In a short, interesting interview in Chemistry Views, Prof. Desiraju, a colleague at IISc, shares his views on a variety of things. What might be of interest to this blog's readers are his views on doing science in India; they appear in his answers at a couple of places. First, about his own career in India:
Tell us a bit about your career path, please.
My career path has been highly unusual. For a start, I did my Ph.D. in the US and returned to India in 1978 in search of a job. Most Indian students in the 1970s did the reverse. They took a masters or doctorate in India and then fled to the US. My American training at the University of Illinois has been an abiding strength throughout. For example, I had no doubt that I would not accept, even as I attempted my tentative steps in the world of chemistry, the highly feudal and paternalistic model for science that prevailed in India. It still lingers on, albeit flabby and inefficient. The very fact that I have gained international recognition even while working in and against this oligarchic set-up, reiterates that one can follow one’s convictions if taught the truth.
I dared to follow my dreams and this led to a new subject, crystal engineering. I have been very fortunate in that two ideas I tried to build up on, namely the concept of the weak hydrogen bond, and the concept of the supramolecular synthon, led to broad support and success.
The second excerpt is his answer to a question about chemistry research and education in India:
What is the current status of chemistry research and education in India?

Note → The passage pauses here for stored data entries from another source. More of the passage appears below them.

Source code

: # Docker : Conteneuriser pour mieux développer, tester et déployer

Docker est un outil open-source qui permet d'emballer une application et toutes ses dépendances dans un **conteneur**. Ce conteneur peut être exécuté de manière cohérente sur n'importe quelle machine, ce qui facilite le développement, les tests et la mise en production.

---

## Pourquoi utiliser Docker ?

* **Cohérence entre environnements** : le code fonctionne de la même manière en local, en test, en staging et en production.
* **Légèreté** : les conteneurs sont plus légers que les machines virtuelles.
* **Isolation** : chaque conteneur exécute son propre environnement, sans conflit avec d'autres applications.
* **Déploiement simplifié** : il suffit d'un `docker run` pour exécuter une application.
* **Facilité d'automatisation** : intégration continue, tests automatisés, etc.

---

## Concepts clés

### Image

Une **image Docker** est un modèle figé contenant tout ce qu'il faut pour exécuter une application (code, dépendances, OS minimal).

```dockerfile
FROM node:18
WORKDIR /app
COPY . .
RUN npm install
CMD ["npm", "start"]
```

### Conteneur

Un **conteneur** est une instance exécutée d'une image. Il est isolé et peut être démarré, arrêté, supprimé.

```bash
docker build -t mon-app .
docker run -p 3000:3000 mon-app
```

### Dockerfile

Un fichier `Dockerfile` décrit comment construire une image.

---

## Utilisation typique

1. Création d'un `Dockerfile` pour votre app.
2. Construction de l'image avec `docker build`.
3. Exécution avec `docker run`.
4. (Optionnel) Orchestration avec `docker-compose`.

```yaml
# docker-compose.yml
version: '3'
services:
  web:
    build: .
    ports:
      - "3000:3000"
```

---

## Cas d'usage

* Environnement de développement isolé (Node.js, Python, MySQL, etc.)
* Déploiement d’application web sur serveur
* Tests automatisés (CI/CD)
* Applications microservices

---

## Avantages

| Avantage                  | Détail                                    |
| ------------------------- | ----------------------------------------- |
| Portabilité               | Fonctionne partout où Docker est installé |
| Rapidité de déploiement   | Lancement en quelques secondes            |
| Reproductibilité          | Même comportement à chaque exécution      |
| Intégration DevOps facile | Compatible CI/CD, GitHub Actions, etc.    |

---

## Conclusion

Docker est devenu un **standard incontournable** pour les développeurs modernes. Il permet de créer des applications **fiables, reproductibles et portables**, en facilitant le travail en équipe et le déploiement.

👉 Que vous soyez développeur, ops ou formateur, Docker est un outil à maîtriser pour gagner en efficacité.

There is not much to write home about. A country of our size, talent, and resources could have achieved much more in the last four or five decades. We have been crippled by a feudal administration cum research set-up, a pseudo-socialistic model of governance, and a lack of adherence to strict standards and accountability, basically an old boys’ network with a lot of technical incompetence thrown in. There is little interaction between academia and industry, or between chemistry on the one hand and chemical engineering, biology, and physics on the other. Domination of the research and education scene by a handful of aging individuals has led to stagnation in recent years.
On the brighter side, the opening up of educational avenues in regions of the country that had traditionally been deprived of these advantages in the past, through initiatives of the Department of Science and Technology (DST), has led to an expansion of the base of the educational pyramid. This can have only good consequences because an increase in the number of educated students must by definition, weaken the feudal apparatus that has controlled science in India for many years.